Power Saige K, Venkatesan Sridevi, Qu Sarah, McLaurin JoAnne, Lambe Evelyn K
Department of Physiology, Temerty Faculty of Medicine, University of Toronto, Toronto, ON, M5S 1A8, Canada.
Department of Laboratory Medicine and Pathobiology, Temerty Faculty of Medicine, University of Toronto, Toronto, ON, M5S 1A8, Canada.
Transl Neurodegener. 2024 Dec 3;13(1):58. doi: 10.1186/s40035-024-00452-7.
Cognitive reserve allows for resilience to neuropathology, potentially through active compensation. Here, we examine ex vivo electrophysiological evidence for active compensation in Alzheimer's disease (AD) focusing on the cholinergic innervation of layer 6 in prefrontal cortex. Cholinergic pathways are vulnerable to neuropathology in AD and its preclinical models, and their modulation of deep layer prefrontal cortex is essential for attention and executive function.
We functionally interrogated cholinergic modulation of prefrontal layer 6 pyramidal neurons in two preclinical models: a compound transgenic AD mouse model that permits optogenetically-triggered release of endogenous acetylcholine and a transgenic AD rat model that closely recapitulates the human trajectory of AD. We then tested the impact of therapeutic interventions to further amplify the compensated responses and preserve the typical kinetic profile of cholinergic signaling.
In two AD models, we found potentially compensatory upregulation of functional cholinergic responses above non-transgenic controls after onset of pathology. To identify the locus of this enhanced cholinergic signal, we dissected key pre- and post-synaptic components with pharmacological strategies. We identified a significant and selective increase in post-synaptic nicotinic receptor signalling on prefrontal cortical neurons. To probe the additional impact of therapeutic intervention on the adapted circuit, we tested cholinergic and nicotinic-selective pro-cognitive treatments. Inhibition of acetylcholinesterase further enhanced endogenous cholinergic responses but greatly distorted their kinetics. Positive allosteric modulation of nicotinic receptors, by contrast, enhanced endogenous cholinergic responses and retained their rapid kinetics.

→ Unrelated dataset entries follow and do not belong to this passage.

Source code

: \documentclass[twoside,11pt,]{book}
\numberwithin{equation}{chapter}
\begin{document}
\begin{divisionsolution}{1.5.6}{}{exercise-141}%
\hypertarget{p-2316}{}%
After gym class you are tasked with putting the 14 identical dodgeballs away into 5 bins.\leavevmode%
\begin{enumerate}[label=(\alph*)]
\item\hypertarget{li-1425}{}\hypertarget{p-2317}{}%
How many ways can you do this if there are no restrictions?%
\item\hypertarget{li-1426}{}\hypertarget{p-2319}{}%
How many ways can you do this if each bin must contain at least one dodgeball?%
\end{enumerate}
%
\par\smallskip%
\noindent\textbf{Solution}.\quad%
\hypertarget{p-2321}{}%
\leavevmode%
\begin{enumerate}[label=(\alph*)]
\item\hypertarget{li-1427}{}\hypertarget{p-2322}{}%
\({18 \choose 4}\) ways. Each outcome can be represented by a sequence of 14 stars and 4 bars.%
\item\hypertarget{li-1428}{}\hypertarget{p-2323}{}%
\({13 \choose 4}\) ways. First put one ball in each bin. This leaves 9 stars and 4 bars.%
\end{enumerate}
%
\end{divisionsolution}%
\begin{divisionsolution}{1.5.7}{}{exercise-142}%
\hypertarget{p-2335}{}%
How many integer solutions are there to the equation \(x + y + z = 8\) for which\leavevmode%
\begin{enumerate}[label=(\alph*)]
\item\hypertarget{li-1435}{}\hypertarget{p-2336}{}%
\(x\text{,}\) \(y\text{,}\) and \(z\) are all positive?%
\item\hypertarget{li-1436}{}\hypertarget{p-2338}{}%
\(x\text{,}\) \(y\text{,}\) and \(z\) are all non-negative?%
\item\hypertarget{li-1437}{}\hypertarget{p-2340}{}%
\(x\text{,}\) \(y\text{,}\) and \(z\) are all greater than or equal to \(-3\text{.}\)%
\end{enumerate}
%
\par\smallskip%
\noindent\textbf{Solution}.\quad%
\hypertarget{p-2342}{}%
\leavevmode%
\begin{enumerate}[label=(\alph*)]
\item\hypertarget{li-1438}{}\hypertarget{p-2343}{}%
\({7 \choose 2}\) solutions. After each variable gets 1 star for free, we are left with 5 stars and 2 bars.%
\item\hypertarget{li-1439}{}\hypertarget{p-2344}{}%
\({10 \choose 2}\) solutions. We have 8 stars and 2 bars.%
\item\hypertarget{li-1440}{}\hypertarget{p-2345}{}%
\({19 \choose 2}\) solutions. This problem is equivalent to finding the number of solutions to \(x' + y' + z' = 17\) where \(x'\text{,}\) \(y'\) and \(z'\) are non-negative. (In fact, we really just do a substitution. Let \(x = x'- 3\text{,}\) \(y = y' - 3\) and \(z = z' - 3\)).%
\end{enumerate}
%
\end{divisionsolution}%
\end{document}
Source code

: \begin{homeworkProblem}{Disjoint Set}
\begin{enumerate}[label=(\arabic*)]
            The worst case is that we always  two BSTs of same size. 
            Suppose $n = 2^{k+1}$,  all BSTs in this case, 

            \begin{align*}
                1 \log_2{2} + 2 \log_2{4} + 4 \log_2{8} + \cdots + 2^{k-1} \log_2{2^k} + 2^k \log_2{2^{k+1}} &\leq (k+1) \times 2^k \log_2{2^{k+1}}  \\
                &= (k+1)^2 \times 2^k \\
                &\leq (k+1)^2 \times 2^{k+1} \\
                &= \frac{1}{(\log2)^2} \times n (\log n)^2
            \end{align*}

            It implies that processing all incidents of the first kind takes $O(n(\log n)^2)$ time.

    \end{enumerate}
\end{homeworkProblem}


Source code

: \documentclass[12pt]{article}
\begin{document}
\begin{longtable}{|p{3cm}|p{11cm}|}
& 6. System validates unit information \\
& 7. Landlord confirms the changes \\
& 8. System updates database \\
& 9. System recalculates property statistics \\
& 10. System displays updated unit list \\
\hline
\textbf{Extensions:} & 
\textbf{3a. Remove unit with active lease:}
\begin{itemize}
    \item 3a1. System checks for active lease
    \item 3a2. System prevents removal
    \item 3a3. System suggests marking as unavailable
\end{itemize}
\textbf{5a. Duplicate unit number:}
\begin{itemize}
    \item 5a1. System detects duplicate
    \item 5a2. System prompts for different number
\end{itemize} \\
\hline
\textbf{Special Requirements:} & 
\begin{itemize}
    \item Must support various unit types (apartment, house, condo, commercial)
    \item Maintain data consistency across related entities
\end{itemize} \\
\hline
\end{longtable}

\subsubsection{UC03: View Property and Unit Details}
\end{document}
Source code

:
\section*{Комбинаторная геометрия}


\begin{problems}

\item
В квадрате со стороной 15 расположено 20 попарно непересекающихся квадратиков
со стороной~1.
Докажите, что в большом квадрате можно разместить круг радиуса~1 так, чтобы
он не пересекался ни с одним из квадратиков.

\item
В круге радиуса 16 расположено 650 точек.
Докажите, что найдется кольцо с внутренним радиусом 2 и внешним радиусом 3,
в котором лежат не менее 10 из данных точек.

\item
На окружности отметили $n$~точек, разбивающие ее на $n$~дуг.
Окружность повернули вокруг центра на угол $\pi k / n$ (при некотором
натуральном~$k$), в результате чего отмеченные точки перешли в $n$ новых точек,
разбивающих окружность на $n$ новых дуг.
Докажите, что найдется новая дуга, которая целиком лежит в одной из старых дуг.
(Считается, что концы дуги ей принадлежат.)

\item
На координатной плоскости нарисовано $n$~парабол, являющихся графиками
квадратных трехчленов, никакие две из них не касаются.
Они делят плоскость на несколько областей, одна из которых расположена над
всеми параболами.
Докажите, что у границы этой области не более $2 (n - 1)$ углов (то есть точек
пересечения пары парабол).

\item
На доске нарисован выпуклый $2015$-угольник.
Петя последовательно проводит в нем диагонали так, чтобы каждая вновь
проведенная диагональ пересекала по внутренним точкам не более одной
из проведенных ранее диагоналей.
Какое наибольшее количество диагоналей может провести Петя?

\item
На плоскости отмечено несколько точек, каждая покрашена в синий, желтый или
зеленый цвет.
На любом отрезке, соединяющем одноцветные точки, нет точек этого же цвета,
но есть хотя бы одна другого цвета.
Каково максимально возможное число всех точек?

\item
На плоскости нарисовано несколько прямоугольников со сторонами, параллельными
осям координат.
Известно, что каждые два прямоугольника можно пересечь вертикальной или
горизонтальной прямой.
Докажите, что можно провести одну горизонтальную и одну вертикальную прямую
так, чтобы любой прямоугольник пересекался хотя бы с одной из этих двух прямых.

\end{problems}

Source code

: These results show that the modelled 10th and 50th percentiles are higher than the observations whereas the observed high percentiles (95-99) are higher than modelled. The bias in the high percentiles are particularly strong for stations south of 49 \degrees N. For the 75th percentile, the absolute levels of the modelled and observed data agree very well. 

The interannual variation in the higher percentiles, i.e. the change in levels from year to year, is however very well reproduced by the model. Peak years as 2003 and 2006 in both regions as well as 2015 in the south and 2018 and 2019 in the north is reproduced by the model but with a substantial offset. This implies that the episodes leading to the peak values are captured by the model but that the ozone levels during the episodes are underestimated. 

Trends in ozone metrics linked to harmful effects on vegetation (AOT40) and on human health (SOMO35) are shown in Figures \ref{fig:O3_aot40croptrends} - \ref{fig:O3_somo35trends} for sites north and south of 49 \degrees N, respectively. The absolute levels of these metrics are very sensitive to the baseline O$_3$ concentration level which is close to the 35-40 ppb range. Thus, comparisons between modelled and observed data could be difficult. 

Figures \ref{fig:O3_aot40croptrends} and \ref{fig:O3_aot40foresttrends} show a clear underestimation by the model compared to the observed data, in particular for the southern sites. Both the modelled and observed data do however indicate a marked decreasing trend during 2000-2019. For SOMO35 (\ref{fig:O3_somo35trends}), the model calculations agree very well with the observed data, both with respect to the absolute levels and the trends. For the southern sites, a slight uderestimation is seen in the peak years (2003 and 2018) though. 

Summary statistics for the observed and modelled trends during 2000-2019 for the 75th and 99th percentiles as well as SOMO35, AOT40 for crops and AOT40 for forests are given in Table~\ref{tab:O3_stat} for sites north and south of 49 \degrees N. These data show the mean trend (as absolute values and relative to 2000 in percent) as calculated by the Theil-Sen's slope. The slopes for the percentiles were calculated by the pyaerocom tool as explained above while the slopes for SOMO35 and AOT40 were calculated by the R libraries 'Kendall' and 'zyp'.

We demonstrate that functional nicotinic upregulation occurs within the prefrontal cortex in two AD models. Promisingly, this nicotinic signal can be further enhanced while preserving its rapid kinetic signature. Taken together, our work suggests that compensatory mechanisms are active within the prefrontal cortex that can be harnessed by nicotinic receptor positive allosteric modulation, highlighting a new direction for cognitive treatment in AD neuropathology.
认知储备可能通过积极补偿机制使人对神经病理学具有恢复力。在此,我们研究了阿尔茨海默病(AD)中积极补偿的离体电生理证据,重点关注前额叶皮层第6层的胆碱能神经支配。胆碱能通路在AD及其临床前模型中易受神经病理学影响,其对前额叶皮层深层的调节对注意力和执行功能至关重要。
我们在两种临床前模型中对前额叶第6层锥体神经元的胆碱能调节进行了功能研究:一种复合转基因AD小鼠模型,可通过光遗传学触发内源性乙酰胆碱释放;以及一种转基因AD大鼠模型,该模型能紧密模拟人类AD病程。然后,我们测试了治疗干预措施的影响,以进一步增强补偿反应并保留胆碱能信号的典型动力学特征。
在两种AD模型中,我们发现病理发作后功能性胆碱能反应相对于非转基因对照有潜在的补偿性上调。为了确定这种增强的胆碱能信号的位点,我们采用药理学策略剖析了关键的突触前和突触后成分。我们发现前额叶皮层神经元上突触后烟碱型受体信号有显著且选择性的增加。为了探究治疗干预对适应性回路的额外影响,我们测试了胆碱能和烟碱型选择性促认知治疗。乙酰胆碱酯酶抑制进一步增强了内源性胆碱能反应,但极大地扭曲了其动力学。相比之下,烟碱型受体的正向变构调节增强了内源性胆碱能反应并保留了其快速动力学。
我们证明在两种AD模型中前额叶皮层内发生了功能性烟碱型上调。有希望的是,这种烟碱型信号可以在保留其快速动力学特征的同时进一步增强。综上所述,我们的工作表明前额叶皮层内存在活跃的补偿机制,可通过烟碱型受体正向变构调节加以利用,为AD神经病理学的认知治疗指明了新方向。